WORK TO COMPLETE -> This exercise calls for copying every line below that holds the word "with".

[Items listed in a dataset]
..............................
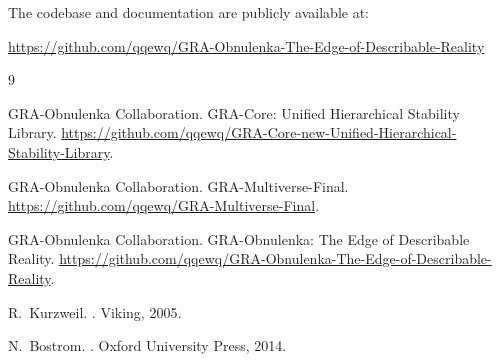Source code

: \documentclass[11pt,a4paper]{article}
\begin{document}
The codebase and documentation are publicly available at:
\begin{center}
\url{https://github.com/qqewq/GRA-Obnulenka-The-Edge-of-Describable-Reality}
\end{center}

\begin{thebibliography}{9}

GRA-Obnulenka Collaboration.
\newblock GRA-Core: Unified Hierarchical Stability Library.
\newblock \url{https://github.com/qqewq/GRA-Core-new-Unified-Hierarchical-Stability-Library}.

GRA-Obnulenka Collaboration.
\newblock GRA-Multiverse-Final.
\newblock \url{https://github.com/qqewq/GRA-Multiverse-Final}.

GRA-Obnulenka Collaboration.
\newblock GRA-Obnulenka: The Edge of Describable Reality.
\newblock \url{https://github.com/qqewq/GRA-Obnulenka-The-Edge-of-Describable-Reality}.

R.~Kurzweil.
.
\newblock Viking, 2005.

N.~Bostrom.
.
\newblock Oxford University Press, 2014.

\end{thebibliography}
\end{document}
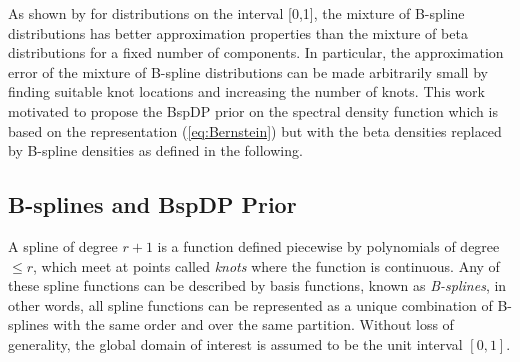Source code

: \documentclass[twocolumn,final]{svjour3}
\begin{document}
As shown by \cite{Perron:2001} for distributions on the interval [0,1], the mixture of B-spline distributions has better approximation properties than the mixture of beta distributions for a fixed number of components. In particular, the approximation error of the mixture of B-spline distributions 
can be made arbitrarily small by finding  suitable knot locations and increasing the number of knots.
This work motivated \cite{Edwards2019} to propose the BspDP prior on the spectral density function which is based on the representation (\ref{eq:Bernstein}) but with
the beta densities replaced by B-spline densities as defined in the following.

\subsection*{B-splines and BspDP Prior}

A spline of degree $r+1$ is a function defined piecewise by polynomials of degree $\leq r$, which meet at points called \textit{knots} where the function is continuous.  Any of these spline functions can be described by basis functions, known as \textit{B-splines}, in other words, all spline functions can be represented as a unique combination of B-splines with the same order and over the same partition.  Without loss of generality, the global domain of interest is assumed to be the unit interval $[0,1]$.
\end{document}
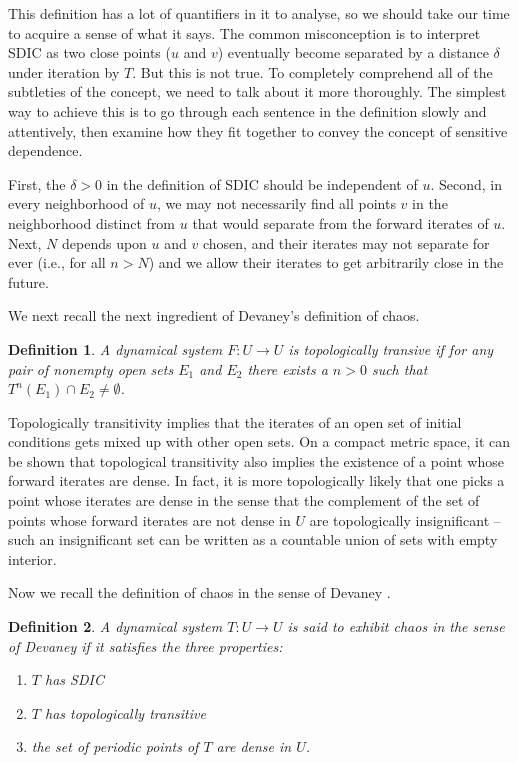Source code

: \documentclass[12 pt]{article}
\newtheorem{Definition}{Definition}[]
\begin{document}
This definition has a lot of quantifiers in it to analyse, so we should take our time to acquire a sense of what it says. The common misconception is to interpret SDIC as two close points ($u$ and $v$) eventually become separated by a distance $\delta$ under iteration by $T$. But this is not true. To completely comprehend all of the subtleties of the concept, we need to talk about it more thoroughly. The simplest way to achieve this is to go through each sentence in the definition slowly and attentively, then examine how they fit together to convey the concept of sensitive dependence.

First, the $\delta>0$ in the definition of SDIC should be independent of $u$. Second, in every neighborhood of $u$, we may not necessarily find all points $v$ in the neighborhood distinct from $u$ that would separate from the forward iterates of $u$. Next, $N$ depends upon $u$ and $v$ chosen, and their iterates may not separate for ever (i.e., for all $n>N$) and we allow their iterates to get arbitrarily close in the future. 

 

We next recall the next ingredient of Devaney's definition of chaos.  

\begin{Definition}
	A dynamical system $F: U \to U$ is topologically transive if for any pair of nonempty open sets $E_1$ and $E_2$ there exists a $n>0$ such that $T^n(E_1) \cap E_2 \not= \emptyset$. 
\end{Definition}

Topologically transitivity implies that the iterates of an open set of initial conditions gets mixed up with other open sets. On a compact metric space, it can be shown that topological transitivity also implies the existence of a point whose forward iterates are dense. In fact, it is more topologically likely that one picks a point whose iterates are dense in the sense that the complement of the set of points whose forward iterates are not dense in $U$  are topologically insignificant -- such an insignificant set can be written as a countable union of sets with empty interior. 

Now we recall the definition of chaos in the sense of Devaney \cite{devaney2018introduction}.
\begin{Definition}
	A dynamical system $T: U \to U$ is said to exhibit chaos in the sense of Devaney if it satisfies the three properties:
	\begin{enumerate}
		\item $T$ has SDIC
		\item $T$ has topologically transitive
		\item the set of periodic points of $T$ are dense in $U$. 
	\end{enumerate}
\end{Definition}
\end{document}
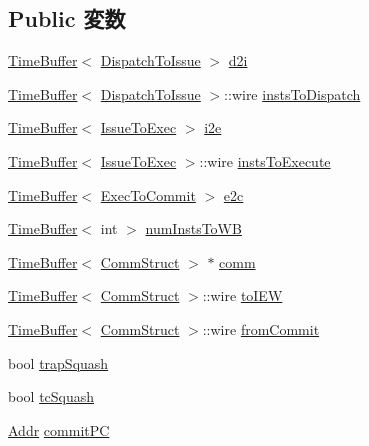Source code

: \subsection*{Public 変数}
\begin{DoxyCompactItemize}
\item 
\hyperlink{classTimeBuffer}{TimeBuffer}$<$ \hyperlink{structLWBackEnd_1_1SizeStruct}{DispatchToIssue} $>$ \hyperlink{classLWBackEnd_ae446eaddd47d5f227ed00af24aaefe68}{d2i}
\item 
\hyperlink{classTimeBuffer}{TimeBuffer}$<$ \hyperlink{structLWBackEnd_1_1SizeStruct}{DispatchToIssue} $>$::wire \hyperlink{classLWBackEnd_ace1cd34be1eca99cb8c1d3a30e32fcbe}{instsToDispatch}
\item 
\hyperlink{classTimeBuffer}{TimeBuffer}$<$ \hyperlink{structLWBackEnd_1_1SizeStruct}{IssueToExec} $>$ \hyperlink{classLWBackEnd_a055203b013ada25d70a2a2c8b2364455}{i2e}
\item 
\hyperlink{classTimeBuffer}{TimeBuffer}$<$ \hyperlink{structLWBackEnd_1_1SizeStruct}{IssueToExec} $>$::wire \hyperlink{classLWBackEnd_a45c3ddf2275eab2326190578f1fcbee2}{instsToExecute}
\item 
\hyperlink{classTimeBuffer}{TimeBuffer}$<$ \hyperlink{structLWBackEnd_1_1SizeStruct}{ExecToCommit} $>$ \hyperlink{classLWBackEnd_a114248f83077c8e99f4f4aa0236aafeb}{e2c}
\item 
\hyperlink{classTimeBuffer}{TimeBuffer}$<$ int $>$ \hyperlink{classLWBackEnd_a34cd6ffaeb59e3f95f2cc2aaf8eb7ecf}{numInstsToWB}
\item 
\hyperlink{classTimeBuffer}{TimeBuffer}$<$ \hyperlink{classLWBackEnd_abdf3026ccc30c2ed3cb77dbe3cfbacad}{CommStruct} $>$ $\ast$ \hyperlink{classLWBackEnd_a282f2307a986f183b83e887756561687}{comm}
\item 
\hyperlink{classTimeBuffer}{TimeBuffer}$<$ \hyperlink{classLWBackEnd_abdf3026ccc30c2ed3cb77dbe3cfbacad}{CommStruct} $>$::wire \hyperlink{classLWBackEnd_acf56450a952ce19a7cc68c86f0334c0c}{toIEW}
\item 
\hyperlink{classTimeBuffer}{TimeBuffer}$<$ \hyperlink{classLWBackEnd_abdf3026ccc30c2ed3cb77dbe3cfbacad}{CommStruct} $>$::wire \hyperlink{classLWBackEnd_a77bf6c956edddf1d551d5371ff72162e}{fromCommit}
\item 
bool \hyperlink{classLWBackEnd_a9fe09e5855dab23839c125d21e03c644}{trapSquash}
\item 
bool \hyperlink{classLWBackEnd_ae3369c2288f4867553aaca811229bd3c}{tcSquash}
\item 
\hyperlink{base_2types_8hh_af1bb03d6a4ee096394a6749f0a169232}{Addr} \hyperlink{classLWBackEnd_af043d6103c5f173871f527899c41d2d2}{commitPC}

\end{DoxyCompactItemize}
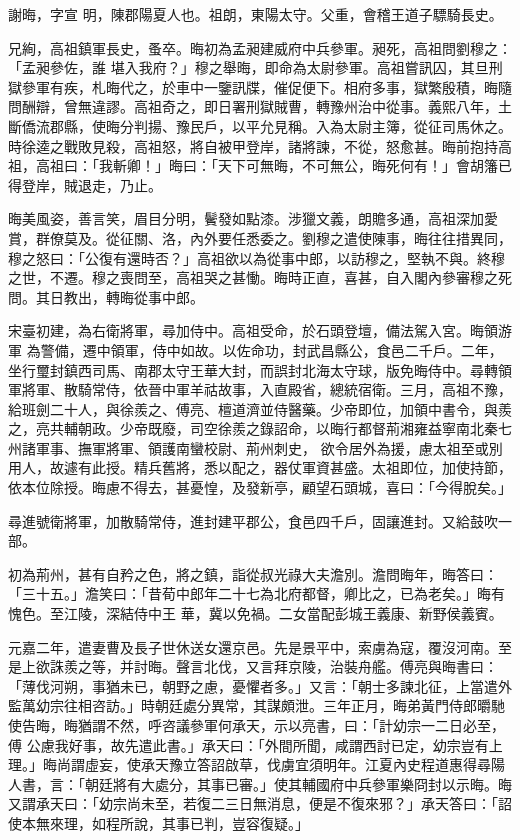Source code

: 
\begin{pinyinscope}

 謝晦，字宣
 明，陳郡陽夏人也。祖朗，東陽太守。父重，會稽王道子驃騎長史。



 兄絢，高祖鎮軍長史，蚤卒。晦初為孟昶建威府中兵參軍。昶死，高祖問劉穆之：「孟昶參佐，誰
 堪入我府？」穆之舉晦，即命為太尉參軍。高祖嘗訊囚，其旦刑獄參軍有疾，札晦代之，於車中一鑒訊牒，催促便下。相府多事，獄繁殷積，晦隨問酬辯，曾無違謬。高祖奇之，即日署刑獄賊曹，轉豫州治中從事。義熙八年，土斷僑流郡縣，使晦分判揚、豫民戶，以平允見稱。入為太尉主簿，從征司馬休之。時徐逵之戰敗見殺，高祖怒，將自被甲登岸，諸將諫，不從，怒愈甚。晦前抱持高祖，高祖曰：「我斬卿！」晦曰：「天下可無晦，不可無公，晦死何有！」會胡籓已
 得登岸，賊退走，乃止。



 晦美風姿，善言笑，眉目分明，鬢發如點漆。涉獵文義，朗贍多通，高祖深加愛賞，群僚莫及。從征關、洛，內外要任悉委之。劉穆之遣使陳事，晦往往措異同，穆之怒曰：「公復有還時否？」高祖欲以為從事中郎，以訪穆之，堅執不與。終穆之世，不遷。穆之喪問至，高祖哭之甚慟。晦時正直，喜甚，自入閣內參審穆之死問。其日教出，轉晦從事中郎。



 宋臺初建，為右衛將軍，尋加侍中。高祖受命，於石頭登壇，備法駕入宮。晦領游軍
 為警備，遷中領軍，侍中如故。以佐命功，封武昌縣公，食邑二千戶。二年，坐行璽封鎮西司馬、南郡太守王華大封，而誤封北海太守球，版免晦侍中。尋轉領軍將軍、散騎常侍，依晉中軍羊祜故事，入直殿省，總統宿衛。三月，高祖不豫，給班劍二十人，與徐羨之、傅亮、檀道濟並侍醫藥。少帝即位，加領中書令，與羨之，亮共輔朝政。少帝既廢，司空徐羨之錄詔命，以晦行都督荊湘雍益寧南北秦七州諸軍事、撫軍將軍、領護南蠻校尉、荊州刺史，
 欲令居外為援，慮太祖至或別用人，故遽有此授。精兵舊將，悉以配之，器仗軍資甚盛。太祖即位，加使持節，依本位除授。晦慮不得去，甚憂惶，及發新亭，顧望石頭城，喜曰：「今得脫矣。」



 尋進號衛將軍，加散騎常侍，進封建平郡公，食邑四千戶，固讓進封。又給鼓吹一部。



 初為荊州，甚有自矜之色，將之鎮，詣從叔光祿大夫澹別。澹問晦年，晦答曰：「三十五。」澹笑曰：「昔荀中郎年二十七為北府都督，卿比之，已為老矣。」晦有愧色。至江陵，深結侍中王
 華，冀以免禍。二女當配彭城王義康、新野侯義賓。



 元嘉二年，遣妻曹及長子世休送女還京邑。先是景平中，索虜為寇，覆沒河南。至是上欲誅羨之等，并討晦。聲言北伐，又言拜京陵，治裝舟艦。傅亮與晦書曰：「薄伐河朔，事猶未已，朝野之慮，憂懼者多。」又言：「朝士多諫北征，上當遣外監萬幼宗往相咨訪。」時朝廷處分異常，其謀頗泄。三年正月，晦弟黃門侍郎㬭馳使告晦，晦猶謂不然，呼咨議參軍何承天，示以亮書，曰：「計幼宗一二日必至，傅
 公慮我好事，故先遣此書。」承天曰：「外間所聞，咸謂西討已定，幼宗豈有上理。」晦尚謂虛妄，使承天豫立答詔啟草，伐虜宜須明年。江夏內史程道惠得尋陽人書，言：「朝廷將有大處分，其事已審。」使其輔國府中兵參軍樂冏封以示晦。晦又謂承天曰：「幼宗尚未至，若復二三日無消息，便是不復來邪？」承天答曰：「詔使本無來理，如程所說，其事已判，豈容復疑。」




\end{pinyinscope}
..............................
ANSWER SECTION ->
This work motivated \cite{Edwards2019} to propose the BspDP prior on the spectral density function which is based on the representation (\ref{eq:Bernstein}) but with
A spline of degree $r+1$ is a function defined piecewise by polynomials of degree $\leq r$, which meet at points called \textit{knots} where the function is continuous.  Any of these spline functions can be described by basis functions, known as \textit{B-splines}, in other words, all spline functions can be represented as a unique combination of B-splines with the same order and over the same partition.  Without loss of generality, the global domain of interest is assumed to be the unit interval $[0,1]$.
Topologically transitivity implies that the iterates of an open set of initial conditions gets mixed up with other open sets. On a compact metric space, it can be shown that topological transitivity also implies the existence of a point whose forward iterates are dense. In fact, it is more topologically likely that one picks a point whose iterates are dense in the sense that the complement of the set of points whose forward iterates are not dense in $U$  are topologically insignificant -- such an insignificant set can be written as a countable union of sets with empty interior. 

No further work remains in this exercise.